What makes a model system great? A case for intravital microscopy for studying the actin cytoskeleton

• Published in: Intravital Vol. 2; no. 3; p. e26287
• Main Authors: Masedunskas, Andrius, Appaduray, Mark, Hardeman, Edna C, Gunning, Peter W
• Format: Journal Article
• Language: English
• Published: Taylor & Francis 22.07.2013
• Subjects: actin; cytoskeleton; exocrine; exocytosis; granules; intravital; microscopy; salivary; secretion
• ISSN: 2165-9087; 2165-9087
• DOI: 10.4161/intv.26287

With the advent of fluorescently tagged proteins and live cell imaging our understanding of actin cytoskeleton dynamics has been expanding at an unprecedented pace. However, the role of the actin cytoskeleton in numerous cellular processes has been elucidated primarily in cultured cells. The next stage is to understand if these processes and the mechanisms that underpin them transfer from what is essentially a 2-dimensional cell living in isolation to cells in a 3-dimensional community-a tissue. Intravital microscopy holds the promise for being able to visualize the actin cytoskeleton in its native state-a tissue in situ.

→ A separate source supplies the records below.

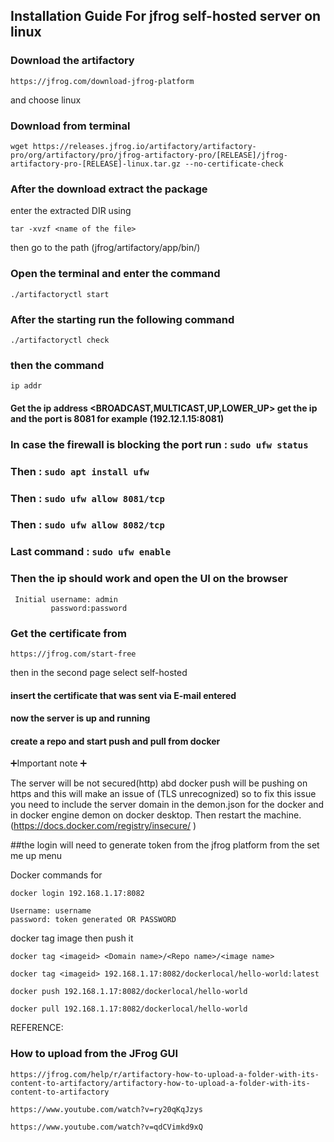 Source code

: ## Installation Guide For jfrog self-hosted server on linux



### Download the artifactory 
```
https://jfrog.com/download-jfrog-platform
```
and choose linux
### Download from terminal 
```
wget https://releases.jfrog.io/artifactory/artifactory-pro/org/artifactory/pro/jfrog-artifactory-pro/[RELEASE]/jfrog-artifactory-pro-[RELEASE]-linux.tar.gz --no-certificate-check 
```

### After the download extract the package 
enter the extracted DIR 
using 
```
tar -xvzf <name of the file>
```
then go to the path (jfrog/artifactory/app/bin/)

### Open the terminal and enter the command 
```
./artifactoryctl start
```
### After the starting run the following command
```
./artifactoryctl check
``` 

### then the command 
```
ip addr
```
#### Get the ip address <BROADCAST,MULTICAST,UP,LOWER_UP> get the ip and the port is 8081 for example (192.12.1.15:8081)

### In case the firewall is blocking the port run : ```sudo ufw status```
### Then : ```sudo apt install ufw```
### Then : ```sudo ufw allow 8081/tcp```
### Then : ```sudo ufw allow 8082/tcp```
### Last command : ```sudo ufw enable ```
### Then the ip should work and open the UI on the browser
```
 Initial username: admin 
         password:password
```
### Get the certificate from
```
https://jfrog.com/start-free 
``` 
then in the second page select self-hosted
#### insert the certificate that was sent via E-mail entered 
#### now the server is up and running 
#### create a repo and start push and pull from docker 



➕Important note ➕

The server will be not secured(http) abd docker push will be pushing on https and this will make an issue of (TLS unrecognized) so to fix this issue you need to include the server domain in the demon.json for the docker and in docker engine demon on docker desktop. Then restart the machine. 
(https://docs.docker.com/registry/insecure/ )

##the login will need to generate token from the jfrog platform from the set me up menu 

Docker commands for
```
docker login 192.168.1.17:8082
```
```
Username: username 
password: token generated OR PASSWORD
```

docker tag image then push it

```
docker tag <imageid> <Domain name>/<Repo name>/<image name>
  ```
```
docker tag <imageid> 192.168.1.17:8082/dockerlocal/hello-world:latest
```
```
docker push 192.168.1.17:8082/dockerlocal/hello-world
```
```
docker pull 192.168.1.17:8082/dockerlocal/hello-world
```


REFERENCE:
### How to upload from the JFrog GUI
``` 
https://jfrog.com/help/r/artifactory-how-to-upload-a-folder-with-its-content-to-artifactory/artifactory-how-to-upload-a-folder-with-its-content-to-artifactory
```
``` 
https://www.youtube.com/watch?v=ry20qKqJzys
```
``` 
https://www.youtube.com/watch?v=qdCVimkd9xQ 
```
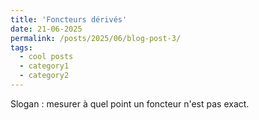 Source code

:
 ```yaml
---
title: 'Foncteurs dérivés'
date: 21-06-2025
permalink: /posts/2025/06/blog-post-3/
tags:
  - cool posts
  - category1
  - category2
---
```


Slogan : mesurer à quel point un foncteur n'est pas exact.
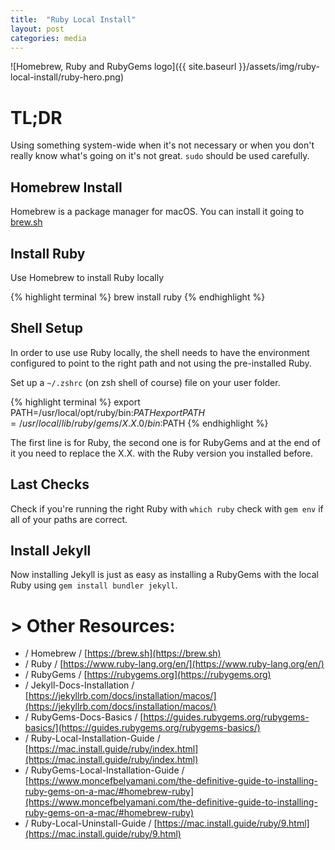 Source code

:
 ```yaml
---
title:  "Ruby Local Install"
layout: post
categories: media
---
```


![Homebrew, Ruby and RubyGems logo]({{ site.baseurl }}/assets/img/ruby-local-install/ruby-hero.png)

<!-- ruby system-wide vs local-install -->
# TL;DR

Using something system-wide when it's not necessary or when you don't really know what's going on it's not great. `sudo` should be used carefully.


<!-- homebrew install -->
## Homebrew Install

Homebrew is a package manager for macOS.
You can install it going to [brew.sh](https://brew.sh)

<!-- ruby install with homebrew -->
## Install Ruby

Use Homebrew to install Ruby locally

{% highlight terminal %}
brew install ruby
{% endhighlight %}

<!-- shell setup -->
## Shell Setup

In order to use use Ruby locally, the shell needs to have the environment configured to point to the right path and not using the pre-installed Ruby.

Set up a `~/.zshrc` (on zsh shell of course) file on your user folder.

{% highlight terminal %}
export PATH=/usr/local/opt/ruby/bin:$PATH
export PATH=/usr/local/lib/ruby/gems/X.X.0/bin:$PATH
{% endhighlight %}

The first line is for Ruby, the second one is for RubyGems and at the end of it you need to replace the X.X. with the Ruby version you installed before.

<!-- check everything works  -->
## Last Checks

Check if you're running the right Ruby with `which ruby` check with `gem env` if all of your paths are correct.

<!-- jekyll install -->
## Install Jekyll

Now installing Jekyll is just as easy as installing a RubyGems with the local Ruby using `gem install bundler jekyll`.

# > Other Resources:
- / Homebrew / [https://brew.sh](https://brew.sh)
- / Ruby / [https://www.ruby-lang.org/en/](https://www.ruby-lang.org/en/)
- / RubyGems / [https://rubygems.org](https://rubygems.org)
- / Jekyll-Docs-Installation / [https://jekyllrb.com/docs/installation/macos/](https://jekyllrb.com/docs/installation/macos/)
- / RubyGems-Docs-Basics / [https://guides.rubygems.org/rubygems-basics/](https://guides.rubygems.org/rubygems-basics/)
- / Ruby-Local-Installation-Guide / [https://mac.install.guide/ruby/index.html](https://mac.install.guide/ruby/index.html)
- / RubyGems-Local-Installation-Guide / [https://www.moncefbelyamani.com/the-definitive-guide-to-installing-ruby-gems-on-a-mac/#homebrew-ruby](https://www.moncefbelyamani.com/the-definitive-guide-to-installing-ruby-gems-on-a-mac/#homebrew-ruby)
- / Ruby-Local-Uninstall-Guide / [https://mac.install.guide/ruby/9.html](https://mac.install.guide/ruby/9.html)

The greatest challenges at the moment are in developing tractable and meaningful in vivo experimental model systems capable of addressing specific questions about the molecular machinery involved in the assembly and function of complex cytoskeletal structures. In this article we discuss important considerations for establishing such in vivo models and showcase one such model system which has proven successful in revealing the in situ dynamics of actomyosin assembly on large secretory granules.